[Saved entries]
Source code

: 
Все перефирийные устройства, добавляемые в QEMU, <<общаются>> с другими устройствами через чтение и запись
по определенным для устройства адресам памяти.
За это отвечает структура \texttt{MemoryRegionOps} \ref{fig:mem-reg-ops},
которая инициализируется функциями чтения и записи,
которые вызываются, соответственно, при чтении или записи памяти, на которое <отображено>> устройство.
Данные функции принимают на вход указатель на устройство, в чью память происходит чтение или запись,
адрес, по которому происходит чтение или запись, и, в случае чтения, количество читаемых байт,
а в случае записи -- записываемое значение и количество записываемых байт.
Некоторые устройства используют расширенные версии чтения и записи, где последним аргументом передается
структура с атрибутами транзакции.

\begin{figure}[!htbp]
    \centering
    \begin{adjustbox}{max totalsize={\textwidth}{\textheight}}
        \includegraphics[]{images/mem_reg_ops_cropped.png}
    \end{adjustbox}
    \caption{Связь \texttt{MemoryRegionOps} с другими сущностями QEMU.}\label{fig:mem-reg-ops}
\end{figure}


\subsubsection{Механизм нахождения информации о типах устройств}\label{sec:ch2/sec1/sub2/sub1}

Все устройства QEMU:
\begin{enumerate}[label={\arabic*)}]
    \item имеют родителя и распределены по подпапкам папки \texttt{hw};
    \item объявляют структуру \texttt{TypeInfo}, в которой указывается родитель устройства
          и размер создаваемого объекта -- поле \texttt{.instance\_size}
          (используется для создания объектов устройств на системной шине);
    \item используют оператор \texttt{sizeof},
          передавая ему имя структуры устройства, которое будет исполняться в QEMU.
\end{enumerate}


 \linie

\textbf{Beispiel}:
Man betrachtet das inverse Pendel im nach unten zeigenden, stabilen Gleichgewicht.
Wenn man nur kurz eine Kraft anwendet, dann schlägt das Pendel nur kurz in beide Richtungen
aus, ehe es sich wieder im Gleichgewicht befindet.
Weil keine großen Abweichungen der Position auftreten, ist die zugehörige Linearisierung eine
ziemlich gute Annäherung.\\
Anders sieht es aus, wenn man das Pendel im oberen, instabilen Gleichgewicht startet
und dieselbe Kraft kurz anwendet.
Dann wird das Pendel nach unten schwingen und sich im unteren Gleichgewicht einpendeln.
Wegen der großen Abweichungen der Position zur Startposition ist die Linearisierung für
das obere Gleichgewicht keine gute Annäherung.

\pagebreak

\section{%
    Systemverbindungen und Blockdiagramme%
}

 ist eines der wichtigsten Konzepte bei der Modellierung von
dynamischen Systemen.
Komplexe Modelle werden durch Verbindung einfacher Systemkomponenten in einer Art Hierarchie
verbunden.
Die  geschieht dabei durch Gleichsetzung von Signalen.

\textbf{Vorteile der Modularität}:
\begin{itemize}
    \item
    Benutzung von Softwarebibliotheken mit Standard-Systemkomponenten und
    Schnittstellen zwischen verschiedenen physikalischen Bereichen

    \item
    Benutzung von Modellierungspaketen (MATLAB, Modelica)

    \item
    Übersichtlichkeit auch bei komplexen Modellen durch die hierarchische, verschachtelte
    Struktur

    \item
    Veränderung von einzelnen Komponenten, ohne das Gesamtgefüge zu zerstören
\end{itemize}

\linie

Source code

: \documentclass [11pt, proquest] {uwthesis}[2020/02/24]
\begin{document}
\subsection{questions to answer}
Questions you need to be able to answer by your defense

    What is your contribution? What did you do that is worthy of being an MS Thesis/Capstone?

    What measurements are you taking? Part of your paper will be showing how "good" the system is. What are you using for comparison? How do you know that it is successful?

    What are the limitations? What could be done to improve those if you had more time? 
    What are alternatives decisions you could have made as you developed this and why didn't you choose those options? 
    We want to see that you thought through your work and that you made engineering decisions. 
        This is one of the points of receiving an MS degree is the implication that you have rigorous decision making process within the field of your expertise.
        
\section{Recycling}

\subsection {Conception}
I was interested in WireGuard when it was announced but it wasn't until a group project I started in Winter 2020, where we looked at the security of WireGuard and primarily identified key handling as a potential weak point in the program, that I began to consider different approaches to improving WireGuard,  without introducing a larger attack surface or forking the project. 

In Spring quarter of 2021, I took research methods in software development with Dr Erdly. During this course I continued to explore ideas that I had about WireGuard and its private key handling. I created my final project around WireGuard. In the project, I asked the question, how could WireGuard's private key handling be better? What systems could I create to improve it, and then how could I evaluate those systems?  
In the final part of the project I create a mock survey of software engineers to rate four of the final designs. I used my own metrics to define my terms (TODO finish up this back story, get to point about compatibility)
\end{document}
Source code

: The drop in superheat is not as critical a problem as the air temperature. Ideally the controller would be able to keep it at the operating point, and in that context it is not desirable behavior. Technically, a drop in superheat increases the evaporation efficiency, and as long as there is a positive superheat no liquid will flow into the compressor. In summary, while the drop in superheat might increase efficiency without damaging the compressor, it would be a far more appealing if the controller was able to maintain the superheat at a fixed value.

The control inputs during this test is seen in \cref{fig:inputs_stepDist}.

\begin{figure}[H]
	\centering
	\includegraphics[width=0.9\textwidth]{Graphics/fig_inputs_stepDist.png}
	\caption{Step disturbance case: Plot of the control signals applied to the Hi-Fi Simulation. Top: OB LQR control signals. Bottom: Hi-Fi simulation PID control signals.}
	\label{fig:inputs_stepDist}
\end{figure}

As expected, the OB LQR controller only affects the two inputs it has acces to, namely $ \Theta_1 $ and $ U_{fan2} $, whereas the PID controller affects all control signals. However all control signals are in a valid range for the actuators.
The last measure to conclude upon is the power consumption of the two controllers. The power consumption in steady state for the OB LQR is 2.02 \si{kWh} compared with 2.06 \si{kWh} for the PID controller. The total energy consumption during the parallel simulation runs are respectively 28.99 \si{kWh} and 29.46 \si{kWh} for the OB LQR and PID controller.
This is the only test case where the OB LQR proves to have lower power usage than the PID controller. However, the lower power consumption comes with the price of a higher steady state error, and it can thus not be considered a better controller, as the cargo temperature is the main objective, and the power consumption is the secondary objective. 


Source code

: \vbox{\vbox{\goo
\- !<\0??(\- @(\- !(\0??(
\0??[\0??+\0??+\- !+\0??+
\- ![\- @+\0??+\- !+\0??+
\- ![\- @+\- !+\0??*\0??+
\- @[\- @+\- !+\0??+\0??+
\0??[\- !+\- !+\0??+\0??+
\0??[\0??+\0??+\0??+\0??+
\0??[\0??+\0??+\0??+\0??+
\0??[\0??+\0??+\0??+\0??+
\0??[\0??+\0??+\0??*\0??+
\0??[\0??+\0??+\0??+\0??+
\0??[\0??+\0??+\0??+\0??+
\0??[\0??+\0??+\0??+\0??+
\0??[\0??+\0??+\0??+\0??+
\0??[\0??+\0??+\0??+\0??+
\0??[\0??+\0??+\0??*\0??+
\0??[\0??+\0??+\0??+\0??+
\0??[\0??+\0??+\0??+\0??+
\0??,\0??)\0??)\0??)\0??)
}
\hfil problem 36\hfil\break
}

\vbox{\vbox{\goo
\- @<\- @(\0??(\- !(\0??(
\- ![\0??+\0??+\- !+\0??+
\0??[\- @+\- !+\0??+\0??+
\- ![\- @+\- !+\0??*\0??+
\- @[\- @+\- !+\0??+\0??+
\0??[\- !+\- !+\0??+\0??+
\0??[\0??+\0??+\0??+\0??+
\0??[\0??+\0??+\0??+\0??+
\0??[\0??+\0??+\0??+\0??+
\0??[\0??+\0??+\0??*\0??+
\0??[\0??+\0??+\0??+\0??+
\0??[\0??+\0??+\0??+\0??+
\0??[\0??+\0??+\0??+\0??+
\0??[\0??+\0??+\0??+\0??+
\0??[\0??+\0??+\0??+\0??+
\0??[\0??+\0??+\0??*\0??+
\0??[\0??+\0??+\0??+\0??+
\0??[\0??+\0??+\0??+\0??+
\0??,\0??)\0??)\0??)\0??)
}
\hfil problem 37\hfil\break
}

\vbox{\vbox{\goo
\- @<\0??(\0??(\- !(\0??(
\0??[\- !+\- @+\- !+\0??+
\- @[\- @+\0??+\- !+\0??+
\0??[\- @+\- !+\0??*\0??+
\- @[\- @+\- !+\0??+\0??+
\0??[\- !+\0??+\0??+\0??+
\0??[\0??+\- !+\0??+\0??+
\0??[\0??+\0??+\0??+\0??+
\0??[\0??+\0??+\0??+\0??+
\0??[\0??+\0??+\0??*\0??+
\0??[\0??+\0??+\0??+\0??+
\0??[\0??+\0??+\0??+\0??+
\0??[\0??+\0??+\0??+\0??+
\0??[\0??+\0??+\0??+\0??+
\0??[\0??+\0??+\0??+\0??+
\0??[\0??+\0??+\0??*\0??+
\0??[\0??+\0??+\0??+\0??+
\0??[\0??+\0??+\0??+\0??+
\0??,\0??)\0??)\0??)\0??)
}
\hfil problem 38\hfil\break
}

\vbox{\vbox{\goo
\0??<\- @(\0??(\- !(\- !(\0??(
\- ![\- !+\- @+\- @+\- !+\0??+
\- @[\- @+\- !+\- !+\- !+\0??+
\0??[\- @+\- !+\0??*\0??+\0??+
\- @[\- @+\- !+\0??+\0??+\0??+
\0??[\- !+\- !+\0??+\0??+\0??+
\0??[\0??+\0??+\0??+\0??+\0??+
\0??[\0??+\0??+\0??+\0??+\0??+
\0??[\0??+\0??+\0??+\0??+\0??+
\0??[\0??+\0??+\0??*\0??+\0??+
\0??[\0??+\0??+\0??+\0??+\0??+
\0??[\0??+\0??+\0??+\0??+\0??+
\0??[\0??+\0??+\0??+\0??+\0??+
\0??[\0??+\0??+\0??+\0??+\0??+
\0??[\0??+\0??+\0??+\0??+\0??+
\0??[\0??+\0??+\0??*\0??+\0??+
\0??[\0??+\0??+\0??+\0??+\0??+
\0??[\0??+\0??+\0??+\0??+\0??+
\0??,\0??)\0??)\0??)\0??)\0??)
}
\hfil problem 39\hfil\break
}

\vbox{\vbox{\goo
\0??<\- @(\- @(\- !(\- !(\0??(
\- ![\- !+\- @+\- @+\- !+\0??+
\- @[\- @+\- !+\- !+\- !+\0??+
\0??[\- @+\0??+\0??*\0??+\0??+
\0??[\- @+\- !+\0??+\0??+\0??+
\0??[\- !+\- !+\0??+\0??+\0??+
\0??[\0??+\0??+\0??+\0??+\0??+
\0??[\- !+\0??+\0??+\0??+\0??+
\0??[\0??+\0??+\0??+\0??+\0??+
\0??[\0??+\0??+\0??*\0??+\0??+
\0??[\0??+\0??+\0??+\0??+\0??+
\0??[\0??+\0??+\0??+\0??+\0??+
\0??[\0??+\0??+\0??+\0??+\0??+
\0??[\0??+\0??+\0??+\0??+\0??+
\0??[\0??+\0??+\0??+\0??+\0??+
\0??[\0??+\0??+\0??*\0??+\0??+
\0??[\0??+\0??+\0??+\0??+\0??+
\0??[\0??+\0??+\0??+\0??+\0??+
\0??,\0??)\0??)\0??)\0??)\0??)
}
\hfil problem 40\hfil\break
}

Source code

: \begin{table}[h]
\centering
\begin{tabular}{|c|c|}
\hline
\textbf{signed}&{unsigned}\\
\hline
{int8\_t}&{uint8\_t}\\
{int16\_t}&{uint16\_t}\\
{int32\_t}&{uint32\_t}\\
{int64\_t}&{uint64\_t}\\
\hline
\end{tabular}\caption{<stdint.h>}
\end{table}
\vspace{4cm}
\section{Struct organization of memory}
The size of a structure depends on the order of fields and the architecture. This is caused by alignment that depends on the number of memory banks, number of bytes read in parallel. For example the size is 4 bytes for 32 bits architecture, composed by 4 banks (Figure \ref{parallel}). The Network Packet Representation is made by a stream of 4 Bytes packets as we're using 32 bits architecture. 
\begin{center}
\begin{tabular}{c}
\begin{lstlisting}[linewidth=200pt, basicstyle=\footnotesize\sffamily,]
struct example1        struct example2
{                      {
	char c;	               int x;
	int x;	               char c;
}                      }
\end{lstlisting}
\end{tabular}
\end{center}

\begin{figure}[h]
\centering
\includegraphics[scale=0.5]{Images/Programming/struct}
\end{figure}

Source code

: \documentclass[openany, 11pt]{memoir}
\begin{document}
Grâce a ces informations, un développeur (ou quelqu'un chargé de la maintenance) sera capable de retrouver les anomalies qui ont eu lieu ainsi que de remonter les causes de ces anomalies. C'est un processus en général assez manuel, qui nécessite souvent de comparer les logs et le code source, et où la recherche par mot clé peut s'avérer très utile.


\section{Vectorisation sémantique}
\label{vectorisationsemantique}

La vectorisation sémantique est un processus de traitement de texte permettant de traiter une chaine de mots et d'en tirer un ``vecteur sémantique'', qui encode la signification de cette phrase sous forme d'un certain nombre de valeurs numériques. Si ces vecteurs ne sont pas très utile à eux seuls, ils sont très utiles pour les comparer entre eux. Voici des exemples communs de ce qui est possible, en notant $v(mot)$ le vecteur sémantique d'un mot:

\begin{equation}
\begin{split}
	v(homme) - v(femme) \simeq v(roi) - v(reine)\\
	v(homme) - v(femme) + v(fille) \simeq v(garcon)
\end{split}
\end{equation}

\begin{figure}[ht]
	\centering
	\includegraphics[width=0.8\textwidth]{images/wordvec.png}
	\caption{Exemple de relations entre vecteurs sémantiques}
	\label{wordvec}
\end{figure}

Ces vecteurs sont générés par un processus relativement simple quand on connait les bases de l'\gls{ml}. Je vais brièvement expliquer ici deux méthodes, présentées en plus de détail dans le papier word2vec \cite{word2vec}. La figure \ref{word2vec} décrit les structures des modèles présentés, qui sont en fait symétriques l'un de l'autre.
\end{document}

#### [Directions]
Copy each line of the data that contains the word "памяти".

#### [Solution below]
по определенным для устройства адресам памяти.
которые вызываются, соответственно, при чтении или записи памяти, на которое <отображено>> устройство.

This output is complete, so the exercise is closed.